You spend some time in Austenworld, but you’re never completely converted. Why didn’t you transform into a superfan writing fanfiction?

I don’t think it’s because I don’t love the novels enough, I really do love them. I think it requires an extraordinary personal identification with the author and the material and I’m reasonably obsessed, but it’s not the sort of thing I would have done in the first place if circumstances hadn’t conspired to put me into those tights. To me, it remains an affectation. But for other people, as silly as this sounds, it’s the most natural thing in the world. That’s not to say that there’s one kind of Janeite that’s perfectly attuned to the clothes. It’s a whole big tent. There were moments too at the last couple of balls where I looked around and everyone was having a lovely time and I thought, “I’m a bit superfluous here and just a tiny bit bored.”

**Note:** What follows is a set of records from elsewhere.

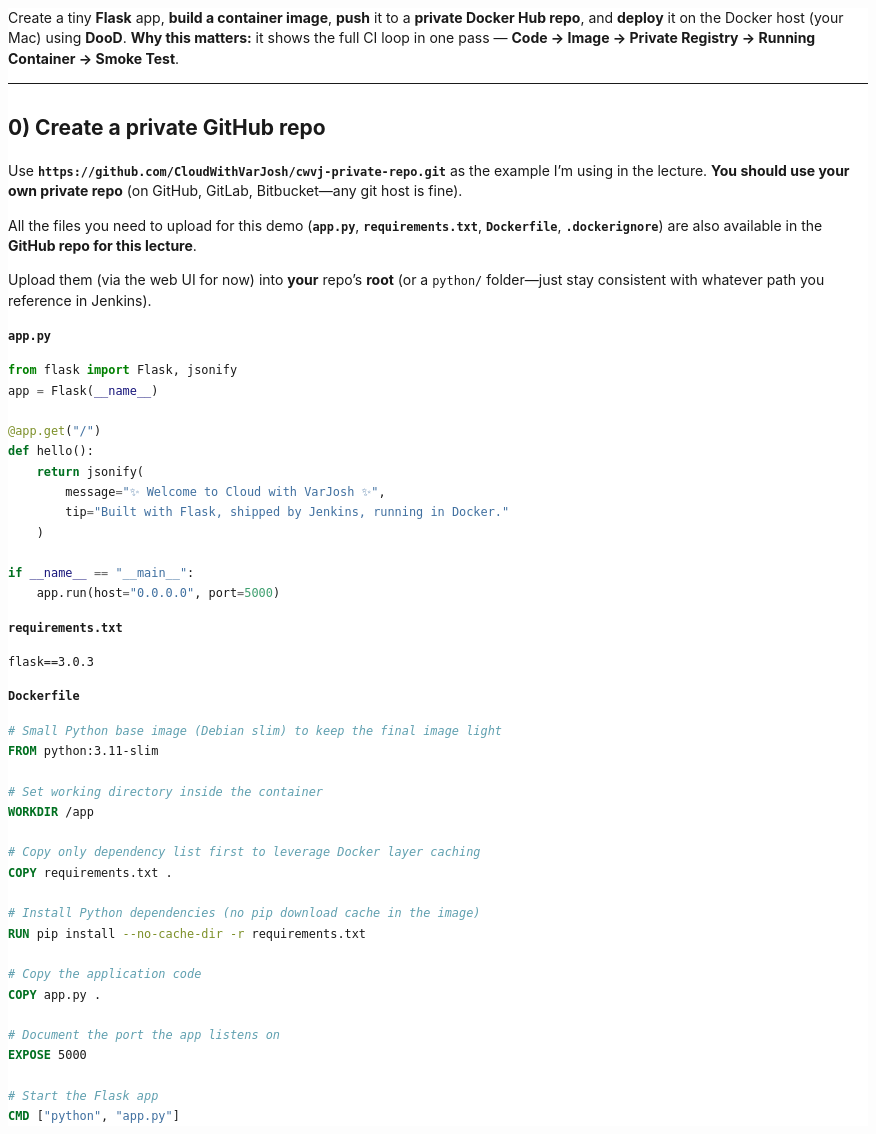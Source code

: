 Create a tiny **Flask** app, **build a container image**, **push** it to a **private Docker Hub repo**, and **deploy** it on the Docker host (your Mac) using **DooD**.
**Why this matters:** it shows the full CI loop in one pass — **Code → Image → Private Registry → Running Container → Smoke Test**.

---

## 0) Create a **private GitHub repo**

Use **`https://github.com/CloudWithVarJosh/cwvj-private-repo.git`** as the example I’m using in the lecture. **You should use your own private repo** (on GitHub, GitLab, Bitbucket—any git host is fine).

All the files you need to upload for this demo (**`app.py`**, **`requirements.txt`**, **`Dockerfile`**, **`.dockerignore`**) are also available in the **GitHub repo for this lecture**.

Upload them (via the web UI for now) into **your** repo’s **root** (or a `python/` folder—just stay consistent with whatever path you reference in Jenkins).


**`app.py`**

```python
from flask import Flask, jsonify
app = Flask(__name__)

@app.get("/")
def hello():
    return jsonify(
        message="✨ Welcome to Cloud with VarJosh ✨",
        tip="Built with Flask, shipped by Jenkins, running in Docker."
    )

if __name__ == "__main__":
    app.run(host="0.0.0.0", port=5000)
```

**`requirements.txt`**

```
flask==3.0.3
```

**`Dockerfile`**

```dockerfile
# Small Python base image (Debian slim) to keep the final image light
FROM python:3.11-slim

# Set working directory inside the container
WORKDIR /app

# Copy only dependency list first to leverage Docker layer caching
COPY requirements.txt .

# Install Python dependencies (no pip download cache in the image)
RUN pip install --no-cache-dir -r requirements.txt

# Copy the application code
COPY app.py .

# Document the port the app listens on
EXPOSE 5000

# Start the Flask app
CMD ["python", "app.py"]

```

That’s a frank answer, if maybe an incomplete one. My preferred version is to engage with the novels in a kind of solitary way. I don’t think that will ever get old or tired.

After all of this talk about Austen, I feel like I’d be remiss if I didn’t ask: What’s your favorite Jane Austen novel?

I think it has to be Persuasion. I will say that there are days that Pride and Prejudice actually jockeys up there, and I have a soft spot for Sense and Sensibility. Nonetheless, my desert island one is going to be Persuasion.